At the same time, The Night Inside is no mindless, Hollywood
shoot-’em-up. At the heart of this novel lies a search for personal
discovery. The heroine, with the aptly gothic name of Ardeth Alexander,
comes to terms not just with the vampire myth, but with the myths
governing her own identity. The traditional meaning of vampirism, human
bloodlust, is justly treated in the context of the modern issues with
which it would inevitably come into contact: youth culture, science,
bureaucracy, AIDS, pornography, abduction. Dracula shapes up for the
1990s.
And yet, in bringing an old and complex story into a modern setting and
maintaining its “thriller” edge, the novel cannot help but collapse
into stereotypes.

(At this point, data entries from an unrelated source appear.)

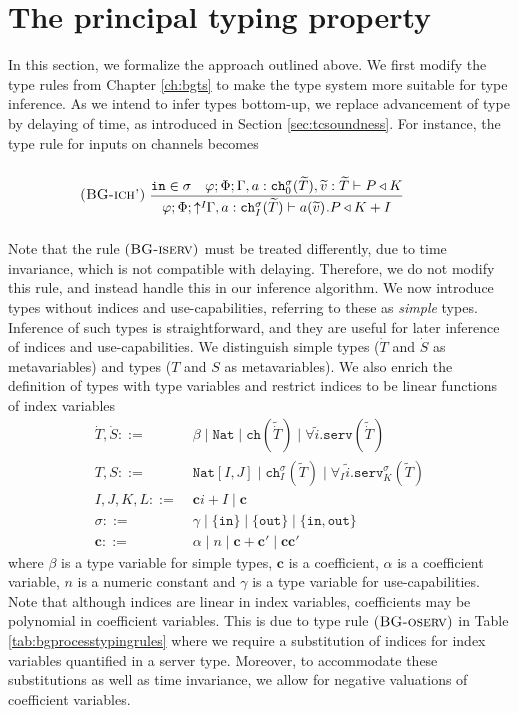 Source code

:\section{The principal typing property}
In this section, we formalize the approach outlined above. We first modify the type rules from Chapter \ref{ch:bgts} to make the type system more suitable for type inference. As we intend to infer types bottom-up, we replace advancement of type by delaying of time, as introduced in Section \ref{sec:tcsoundness}. For instance, the type rule for inputs on channels becomes
\begin{align*}
    \kern-8em\runa{BG-ich'}\;\infrule{\texttt{in}\in\sigma\quad \varphi;\Phi;\Gamma,a:\texttt{ch}^\sigma_0(\widetilde{T}),\widetilde{v}:\widetilde{T} \vdash P \triangleleft K}{\varphi;\Phi;\uparrow^I\!\!\Gamma,a:\texttt{ch}^\sigma_I(\widetilde{T})\vdash \inputch{a}{\widetilde{v}}{}{P} \triangleleft K + I}
\end{align*}
Note that the rule $\mbox{\textsc{\protect{(BG-iserv})}}$ must be treated differently, due to time invariance, which is not compatible with delaying. Therefore, we do not modify this rule, and instead handle this in our inference algorithm. We now introduce types without indices and use-capabilities, referring to these as \textit{simple} types. Inference of such types is straightforward, and they are useful for later inference of indices and use-capabilities. We distinguish simple types ($\dot{T}$ and $\dot{S}$ as metavariables) and types ($T$ and $S$ as metavariables). We also enrich the definition of types with type variables and restrict indices to be linear functions of index variables 
\begin{align*}
    \dot{T},\dot{S} ::=&\; \beta \mid  \texttt{Nat} \mid \texttt{ch}(\widetilde{\dot{T}}) \mid \forall\widetilde{i}.\texttt{serv}(\widetilde{\dot{T}})\\
    T,S ::=&\; \texttt{Nat}[I,J] \mid \texttt{ch}^\sigma_I(\widetilde{T}) \mid \forall_I\widetilde{i}.\texttt{serv}^\sigma_K(\widetilde{T})\\
    I,J,K,L ::=&\; \mathbf{c} i + I \mid \mathbf{c}\\
    \sigma ::=&\; \gamma \mid \{\texttt{in}\} \mid \{\texttt{out}\} \mid \{\texttt{in},\texttt{out}\}\\
    \mathbf{c} ::=&\; \alpha \mid n \mid \mathbf{c} + \mathbf{c}' \mid \mathbf{c} \mathbf{c}'
\end{align*}
where $\beta$ is a type variable for simple types, $\mathbf{c}$ is a coefficient, $\alpha$ is a coefficient variable, $n$ is a numeric constant and $\gamma$ is a type variable for use-capabilities. Note that although indices are linear in index variables, coefficients may be polynomial in coefficient variables. This is due to type rule $\mbox{\textsc{\protect{(BG-oserv})}}$ in Table \ref{tab:bgprocesstypingrules} where we require a substitution of indices for index variables quantified in a server type. Moreover, to accommodate these substitutions as well as time invariance, we allow for negative valuations of coefficient variables.\\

As in all Toronto novels, the city’s neighborhoods
play a prominent part, but contrary to the stratified urban picture
Baker draws, not everyone on Queen street is a musician, fashion
designer, or vampire wannabe, and not everyone in Yorkville is either an
Armani sleazebag or a gullible tourist. Baker is obviously opposed to
the objectifying machinations of pornographers, but the seduction scenes
are too systematic to be completely believable. If the complex meeting
of mythic and urban anxieties is the subject of this novel, then the
circumstances of that meeting are simply too contrived for its
complexity to maintain its integrity.